Almost one in 10 UK pupils miss lessons for holidays
Almost one in 10 UK children miss lessons without the school's permission to go on holiday.
Across two terms in the last academic year, more than 630,000 young people were taken out for an unauthorised family trip, according to data published by the UK's Department for Education (DfE).
It has been argued that many parents consider taking their child out of class for family trips due to the high cost of travelling during school holidays.
But ministers argue that missing just one day of school can affect a child's education and school leaders say it is important that children miss "as little time as possible".
The government's figures show that in the autumn term of 2018 and the spring term of 2019, 631,108 pupils in England had one or more sessions (half a day) of unauthorised absence due to family holidays.
During these terms, there were 7,057,021 pupils on school rolls - meaning 8.9% missed at least half a day of lessons due to unauthorised trips.
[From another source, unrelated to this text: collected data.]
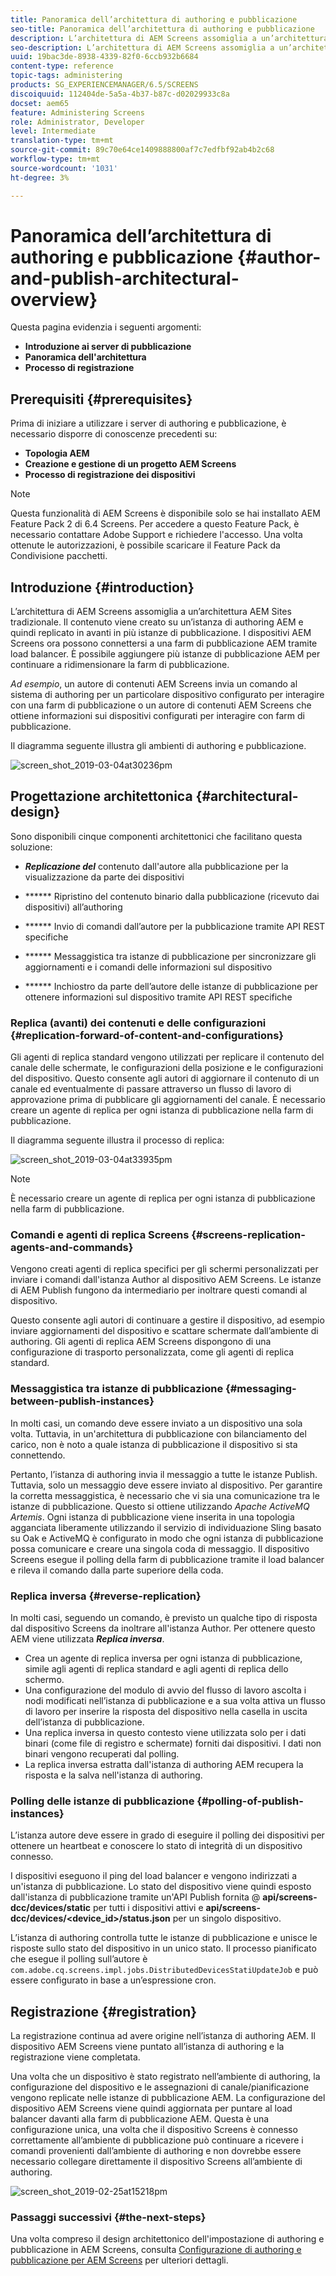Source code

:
 ```yaml
---
title: Panoramica dell’architettura di authoring e pubblicazione
seo-title: Panoramica dell’architettura di authoring e pubblicazione
description: L’architettura di AEM Screens assomiglia a un’architettura AEM Sites tradizionale. Il contenuto viene creato su un’istanza di authoring AEM e quindi replicato in avanti in più istanze di pubblicazione. Segui questa pagina per ulteriori informazioni sull’authoring e la pubblicazione di una panoramica dell’architettura.
seo-description: L’architettura di AEM Screens assomiglia a un’architettura AEM Sites tradizionale. Il contenuto viene creato su un’istanza di authoring AEM e quindi replicato in avanti in più istanze di pubblicazione. Segui questa pagina per ulteriori informazioni sull’authoring e la pubblicazione di una panoramica dell’architettura.
uuid: 19bac3de-8938-4339-82f0-6ccb932b6684
content-type: reference
topic-tags: administering
products: SG_EXPERIENCEMANAGER/6.5/SCREENS
discoiquuid: 112404de-5a5a-4b37-b87c-d02029933c8a
docset: aem65
feature: Administering Screens
role: Administrator, Developer
level: Intermediate
translation-type: tm+mt
source-git-commit: 89c70e64ce1409888800af7c7edfbf92ab4b2c68
workflow-type: tm+mt
source-wordcount: '1031'
ht-degree: 3%

---
```



# Panoramica dell’architettura di authoring e pubblicazione {#author-and-publish-architectural-overview}

Questa pagina evidenzia i seguenti argomenti:

* **Introduzione ai server di pubblicazione**
* **Panoramica dell&#39;architettura**
* **Processo di registrazione**

## Prerequisiti {#prerequisites}

Prima di iniziare a utilizzare i server di authoring e pubblicazione, è necessario disporre di conoscenze precedenti su:

* **Topologia AEM**
* **Creazione e gestione di un progetto AEM Screens**
* **Processo di registrazione dei dispositivi**

>[!NOTE]
>
>Questa funzionalità di AEM Screens è disponibile solo se hai installato AEM Feature Pack 2 di 6.4 Screens. Per accedere a questo Feature Pack, è necessario contattare Adobe Support e richiedere l&#39;accesso. Una volta ottenute le autorizzazioni, è possibile scaricare il Feature Pack da Condivisione pacchetti.

## Introduzione {#introduction}

L’architettura di AEM Screens assomiglia a un’architettura AEM Sites tradizionale. Il contenuto viene creato su un’istanza di authoring AEM e quindi replicato in avanti in più istanze di pubblicazione. I dispositivi AEM Screens ora possono connettersi a una farm di pubblicazione AEM tramite load balancer. È possibile aggiungere più istanze di pubblicazione AEM per continuare a ridimensionare la farm di pubblicazione.

*Ad esempio*, un autore di contenuti AEM Screens invia un comando al sistema di authoring per un particolare dispositivo configurato per interagire con una farm di pubblicazione o un autore di contenuti AEM Screens che ottiene informazioni sui dispositivi configurati per interagire con farm di pubblicazione.

Il diagramma seguente illustra gli ambienti di authoring e pubblicazione.

![screen_shot_2019-03-04at30236pm](assets/screen_shot_2019-03-04at30236pm.png)

## Progettazione architettonica {#architectural-design}

Sono disponibili cinque componenti architettonici che facilitano questa soluzione:

* ***Replicazione del*** contenuto dall&#39;autore alla pubblicazione per la visualizzazione da parte dei dispositivi

* ****** Ripristino del contenuto binario dalla pubblicazione (ricevuto dai dispositivi) all’authoring
* ****** Invio di comandi dall’autore per la pubblicazione tramite API REST specifiche
* ****** Messaggistica tra istanze di pubblicazione per sincronizzare gli aggiornamenti e i comandi delle informazioni sul dispositivo
* ****** Inchiostro da parte dell’autore delle istanze di pubblicazione per ottenere informazioni sul dispositivo tramite API REST specifiche

### Replica (avanti) dei contenuti e delle configurazioni {#replication-forward-of-content-and-configurations}

Gli agenti di replica standard vengono utilizzati per replicare il contenuto del canale delle schermate, le configurazioni della posizione e le configurazioni del dispositivo. Questo consente agli autori di aggiornare il contenuto di un canale ed eventualmente di passare attraverso un flusso di lavoro di approvazione prima di pubblicare gli aggiornamenti del canale. È necessario creare un agente di replica per ogni istanza di pubblicazione nella farm di pubblicazione.

Il diagramma seguente illustra il processo di replica:

![screen_shot_2019-03-04at33935pm](assets/screen_shot_2019-03-04at33935pm.png)

>[!NOTE]
>
>È necessario creare un agente di replica per ogni istanza di pubblicazione nella farm di pubblicazione.

### Comandi e agenti di replica Screens {#screens-replication-agents-and-commands}

Vengono creati agenti di replica specifici per gli schermi personalizzati per inviare i comandi dall&#39;istanza Author al dispositivo AEM Screens. Le istanze di AEM Publish fungono da intermediario per inoltrare questi comandi al dispositivo.

Questo consente agli autori di continuare a gestire il dispositivo, ad esempio inviare aggiornamenti del dispositivo e scattare schermate dall’ambiente di authoring. Gli agenti di replica AEM Screens dispongono di una configurazione di trasporto personalizzata, come gli agenti di replica standard.

### Messaggistica tra istanze di pubblicazione {#messaging-between-publish-instances}

In molti casi, un comando deve essere inviato a un dispositivo una sola volta. Tuttavia, in un&#39;architettura di pubblicazione con bilanciamento del carico, non è noto a quale istanza di pubblicazione il dispositivo si sta connettendo.

Pertanto, l’istanza di authoring invia il messaggio a tutte le istanze Publish. Tuttavia, solo un messaggio deve essere inviato al dispositivo. Per garantire la corretta messaggistica, è necessario che vi sia una comunicazione tra le istanze di pubblicazione. Questo si ottiene utilizzando *Apache ActiveMQ Artemis*. Ogni istanza di pubblicazione viene inserita in una topologia agganciata liberamente utilizzando il servizio di individuazione Sling basato su Oak e ActiveMQ è configurato in modo che ogni istanza di pubblicazione possa comunicare e creare una singola coda di messaggio. Il dispositivo Screens esegue il polling della farm di pubblicazione tramite il load balancer e rileva il comando dalla parte superiore della coda.

### Replica inversa {#reverse-replication}

In molti casi, seguendo un comando, è previsto un qualche tipo di risposta dal dispositivo Screens da inoltrare all&#39;istanza Author. Per ottenere questo AEM viene utilizzata ***Replica inversa***.

* Crea un agente di replica inversa per ogni istanza di pubblicazione, simile agli agenti di replica standard e agli agenti di replica dello schermo.
* Una configurazione del modulo di avvio del flusso di lavoro ascolta i nodi modificati nell’istanza di pubblicazione e a sua volta attiva un flusso di lavoro per inserire la risposta del dispositivo nella casella in uscita dell’istanza di pubblicazione.
* Una replica inversa in questo contesto viene utilizzata solo per i dati binari (come file di registro e schermate) forniti dai dispositivi. I dati non binari vengono recuperati dal polling.
* La replica inversa estratta dall&#39;istanza di authoring AEM recupera la risposta e la salva nell&#39;istanza di authoring.

### Polling delle istanze di pubblicazione {#polling-of-publish-instances}

L’istanza autore deve essere in grado di eseguire il polling dei dispositivi per ottenere un heartbeat e conoscere lo stato di integrità di un dispositivo connesso.

I dispositivi eseguono il ping del load balancer e vengono indirizzati a un&#39;istanza di pubblicazione. Lo stato del dispositivo viene quindi esposto dall&#39;istanza di pubblicazione tramite un&#39;API Publish fornita @ **api/screens-dcc/devices/static** per tutti i dispositivi attivi e **api/screens-dcc/devices/&lt;device_id>/status.json** per un singolo dispositivo.

L’istanza di authoring controlla tutte le istanze di pubblicazione e unisce le risposte sullo stato del dispositivo in un unico stato. Il processo pianificato che esegue il polling sull’autore è `com.adobe.cq.screens.impl.jobs.DistributedDevicesStatiUpdateJob` e può essere configurato in base a un’espressione cron.

## Registrazione {#registration}

La registrazione continua ad avere origine nell’istanza di authoring AEM. Il dispositivo AEM Screens viene puntato all’istanza di authoring e la registrazione viene completata.

Una volta che un dispositivo è stato registrato nell’ambiente di authoring, la configurazione del dispositivo e le assegnazioni di canale/pianificazione vengono replicate nelle istanze di pubblicazione AEM. La configurazione del dispositivo AEM Screens viene quindi aggiornata per puntare al load balancer davanti alla farm di pubblicazione AEM. Questa è una configurazione unica, una volta che il dispositivo Screens è connesso correttamente all’ambiente di pubblicazione può continuare a ricevere i comandi provenienti dall’ambiente di authoring e non dovrebbe essere necessario collegare direttamente il dispositivo Screens all’ambiente di authoring.

![screen_shot_2019-02-25at15218pm](assets/screen_shot_2019-02-25at15218pm.png)

### Passaggi successivi {#the-next-steps}

Una volta compreso il design architettonico dell&#39;impostazione di authoring e pubblicazione in AEM Screens, consulta [Configurazione di authoring e pubblicazione per AEM Screens](author-and-publish.md) per ulteriori dettagli.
The proportion of pupils missing classes for holidays is increasing, analysis shows.
For the same two terms in 2016/17, 7.7% of children missed at least half a day of lessons due to unauthorised absence, and in 2017/18 the proportion was around eight per cent.
Paul Whiteman, general secretary of the National Association of Head Teachers, said: "It is important that children miss as little time at school as possible. The cumulative effect of missed days can be harmful to children's education. The best way to ensure children are learning and progressing is for them to attend school during term time."
A Department for Education spokesperson said: "The rules on term-time absences are clear: no child should be taken out of school without good reason."